Hafner has repeatedly targeted elected representatives, judges and law enforcement, as well as private citizens, with threats and extortion attempts, Sellinger said. He further victimized them by calling in several false bomb threats to a courthouse, police department, law firms, businesses and an elected official's office.

“These types of threatening communications are unacceptable," Sellinger said. "They cause serious harm to victims, and will be met with a swift response by this Office. This defendant has now faced justice for these serious crimes.”Between July 2016 and May 2018, while living out of the country, Hafner communicated threats to numerous individuals located in and around Monmouth County and elsewhere, according to Sellinger. The victims were elected officials, judges, police officers, attorneys and their families.

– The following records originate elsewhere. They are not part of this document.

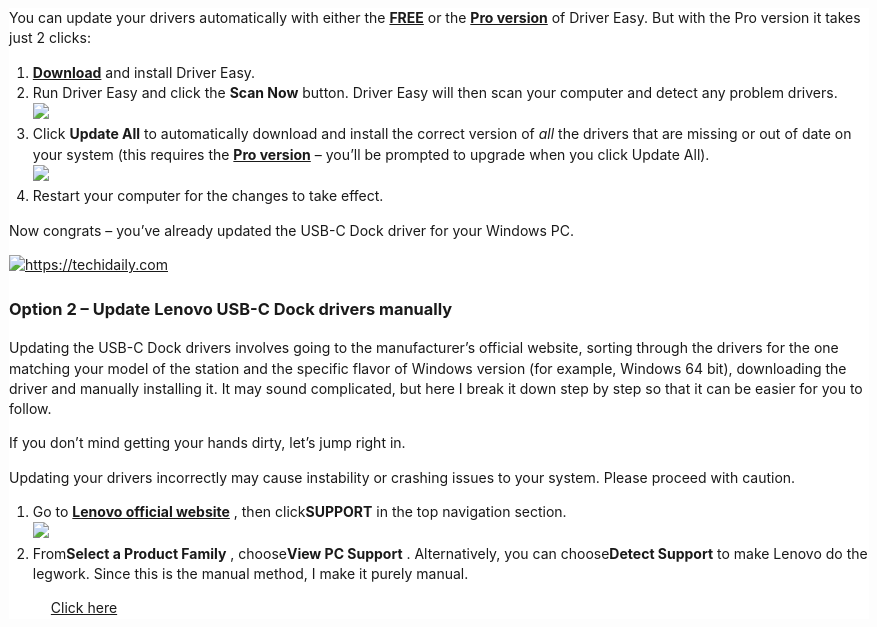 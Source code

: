  You can update your drivers automatically with either the [**FREE**](https://tools.techidaily.com/drivereasy/download/) or the [**Pro version**](https://tools.techidaily.com/drivereasy/download/) of Driver Easy. But with the Pro version it takes just 2 clicks:

1. **[Download](https://tools.techidaily.com/drivereasy/download/)**  and install Driver Easy.
2. Run Driver Easy and click the **Scan Now** button. Driver Easy will then scan your computer and detect any problem drivers.  
![](https://images.drivereasy.com/wp-content/uploads/2020/12/last-scan-never.png)
3. Click **Update All** to automatically download and install the correct version of _all_ the drivers that are missing or out of date on your system (this requires the [**Pro version**](https://tools.techidaily.com/drivereasy/download/) – you’ll be prompted to upgrade when you click Update All).  
![](https://images.drivereasy.com/wp-content/uploads/2021/05/usbc.png)
4. Restart your computer for the changes to take effect.

 Now congrats – you’ve already updated the USB-C Dock driver for your Windows PC.


<a href="https://aligracehair.sjv.io/c/5597632/2047411/19272" target="_top" id="2047411">
  <img src="//a.impactradius-go.com/display-ad/19272-2047411" border="0" alt="https://techidaily.com" width="728" height="90"/>
</a>
<img height="0" width="0" src="https://aligracehair.sjv.io/i/5597632/2047411/19272" style="position:absolute;visibility:hidden;" border="0" />

### **Option 2 – Update Lenovo USB-C Dock drivers** manually

 Updating the USB-C Dock drivers involves going to the manufacturer’s official website, sorting through the drivers for the one matching your model of the station and the specific flavor of Windows version (for example, Windows 64 bit), downloading the driver and manually installing it. It may sound complicated, but here I break it down step by step so that it can be easier for you to follow.

 If you don’t mind getting your hands dirty, let’s jump right in.

 Updating your drivers incorrectly may cause instability or crashing issues to your system. Please proceed with caution.

1. Go to [**Lenovo official website**](https://shop-links.co/link/?exclusive=1&publisher_slug=itechdaily19598&url=https%3A%2F%2Fwww.lenovo.com%2F) , then click**SUPPORT** in the top navigation section.  
![](https://images.drivereasy.com/wp-content/uploads/2021/05/support.png)
2. From**Select a Product Family** , choose**View PC Support** . Alternatively, you can choose**Detect Support** to make Lenovo do the legwork. Since this is the manual method, I make it purely manual.  

<span id="1265663">
					<video width="240" height="200" style="cursor:pointer"
           poster="//a.impactradius-go.com/display-clicktoplayimage/1265663.png"
           onclick="if(!this.playClicked){this.play();this.setAttribute('controls',true);this.playClicked=true;}">
	   <source src="//a.impactradius-go.com/display-ad/4482-1265663">
	   <img src="//a.impactradius-go.com/display-clicktoplayimage/1265663.png" style="border: none; height: 100%; width: 100%; object-fit: contain">
	</video>
	<div style="width:150px;text-align:center"><a href="javascript:window.open(decodeURIComponent('https%3A%2F%2Fmartinic.evyy.net%2Fc%2F5597632%2F1265663%2F4482'), '_blank');void(0);">Click here</a></div>
</span>
<img height="0" width="0" src="https://imp.pxf.io/i/5597632/1265663/4482" style="position:absolute;visibility:hidden;" border="0" />
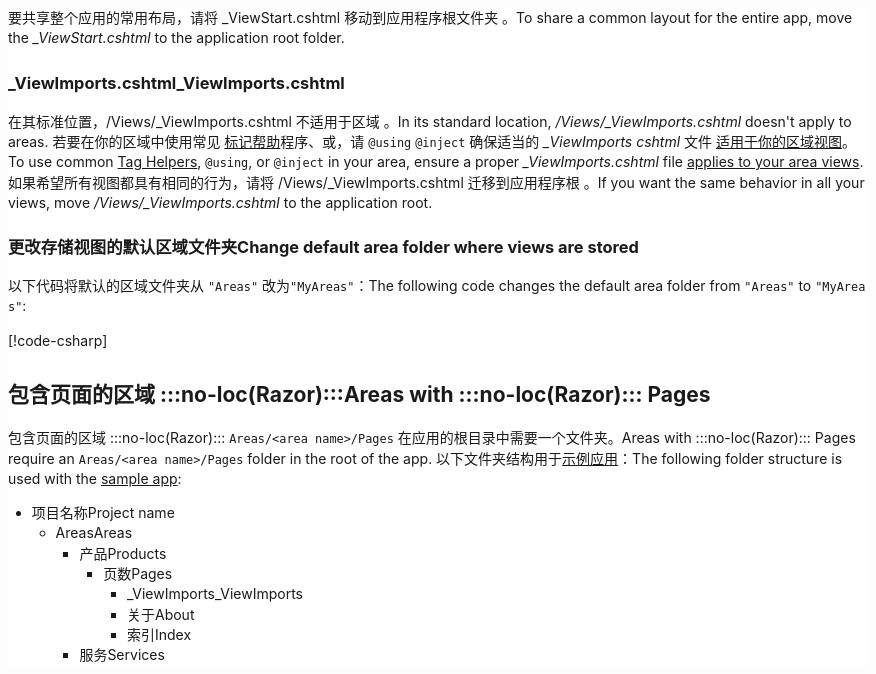 <span data-ttu-id="be36c-299">要共享整个应用的常用布局，请将 _ViewStart.cshtml 移动到应用程序根文件夹  。</span><span class="sxs-lookup"><span data-stu-id="be36c-299">To share a common layout for the entire app, move the *_ViewStart.cshtml* to the application root folder.</span></span>

### <a name="_viewimportscshtml"></a><span data-ttu-id="be36c-300">_ViewImports.cshtml</span><span class="sxs-lookup"><span data-stu-id="be36c-300">_ViewImports.cshtml</span></span>

<span data-ttu-id="be36c-301">在其标准位置，/Views/_ViewImports.cshtml 不适用于区域  。</span><span class="sxs-lookup"><span data-stu-id="be36c-301">In its standard location, */Views/_ViewImports.cshtml* doesn't apply to areas.</span></span> <span data-ttu-id="be36c-302">若要在你的区域中使用常见 [标记帮助](xref:mvc/views/tag-helpers/intro)程序、或，请 `@using` `@inject` 确保适当的 *_ViewImports cshtml* 文件 [适用于你的区域视图](xref:mvc/views/layout#importing-shared-directives)。</span><span class="sxs-lookup"><span data-stu-id="be36c-302">To use common [Tag Helpers](xref:mvc/views/tag-helpers/intro), `@using`, or `@inject` in your area, ensure a proper *_ViewImports.cshtml* file [applies to your area views](xref:mvc/views/layout#importing-shared-directives).</span></span> <span data-ttu-id="be36c-303">如果希望所有视图都具有相同的行为，请将 /Views/_ViewImports.cshtml 迁移到应用程序根  。</span><span class="sxs-lookup"><span data-stu-id="be36c-303">If you want the same behavior in all your views, move */Views/_ViewImports.cshtml* to the application root.</span></span>

<a name="rename"></a>

### <a name="change-default-area-folder-where-views-are-stored"></a><span data-ttu-id="be36c-304">更改存储视图的默认区域文件夹</span><span class="sxs-lookup"><span data-stu-id="be36c-304">Change default area folder where views are stored</span></span>

<span data-ttu-id="be36c-305">以下代码将默认的区域文件夹从 `"Areas"` 改为`"MyAreas"`：</span><span class="sxs-lookup"><span data-stu-id="be36c-305">The following code changes the default area folder from `"Areas"` to `"MyAreas"`:</span></span>

[!code-csharp[](areas/samples/MVCareas/Startup2.cs?name=snippet)]

<a name="arp"></a>

## <a name="areas-with-no-locrazor-pages"></a><span data-ttu-id="be36c-306">包含页面的区域 :::no-loc(Razor):::</span><span class="sxs-lookup"><span data-stu-id="be36c-306">Areas with :::no-loc(Razor)::: Pages</span></span>

<span data-ttu-id="be36c-307">包含页面的区域 :::no-loc(Razor)::: `Areas/<area name>/Pages` 在应用的根目录中需要一个文件夹。</span><span class="sxs-lookup"><span data-stu-id="be36c-307">Areas with :::no-loc(Razor)::: Pages require an `Areas/<area name>/Pages` folder in the root of the app.</span></span> <span data-ttu-id="be36c-308">以下文件夹结构用于[示例应用](https://github.com/dotnet/AspNetCore.Docs/tree/master/aspnetcore/mvc/controllers/areas/samples)：</span><span class="sxs-lookup"><span data-stu-id="be36c-308">The following folder structure is used with the [sample app](https://github.com/dotnet/AspNetCore.Docs/tree/master/aspnetcore/mvc/controllers/areas/samples):</span></span>

* <span data-ttu-id="be36c-309">项目名称</span><span class="sxs-lookup"><span data-stu-id="be36c-309">Project name</span></span>
  * <span data-ttu-id="be36c-310">Areas</span><span class="sxs-lookup"><span data-stu-id="be36c-310">Areas</span></span>
    * <span data-ttu-id="be36c-311">产品</span><span class="sxs-lookup"><span data-stu-id="be36c-311">Products</span></span>
      * <span data-ttu-id="be36c-312">页数</span><span class="sxs-lookup"><span data-stu-id="be36c-312">Pages</span></span>
        * <span data-ttu-id="be36c-313">_ViewImports</span><span class="sxs-lookup"><span data-stu-id="be36c-313">_ViewImports</span></span>
        * <span data-ttu-id="be36c-314">关于</span><span class="sxs-lookup"><span data-stu-id="be36c-314">About</span></span>
        * <span data-ttu-id="be36c-315">索引</span><span class="sxs-lookup"><span data-stu-id="be36c-315">Index</span></span>
    * <span data-ttu-id="be36c-316">服务</span><span class="sxs-lookup"><span data-stu-id="be36c-316">Services</span></span>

Hafner sought to extort $350,000 from some of his victims in addition to the bomb threats.

Hafner's targets were connected to a juvenile case against him that began in 2007, a 2011 municipal court case and a family court case in which a judge ruled against him in 2012, according to the indictment.

The threats began July 27, 2016 — the day after he boarded a flight from Hawaii to Tokyo — when he called an unnamed municipal police department in Monmouth County and said that the officer who arrested him on a juvenile complaint in 2007, "deserves to get shot" and the officer's juvenile child will get "his head bashed in," according to the indictment.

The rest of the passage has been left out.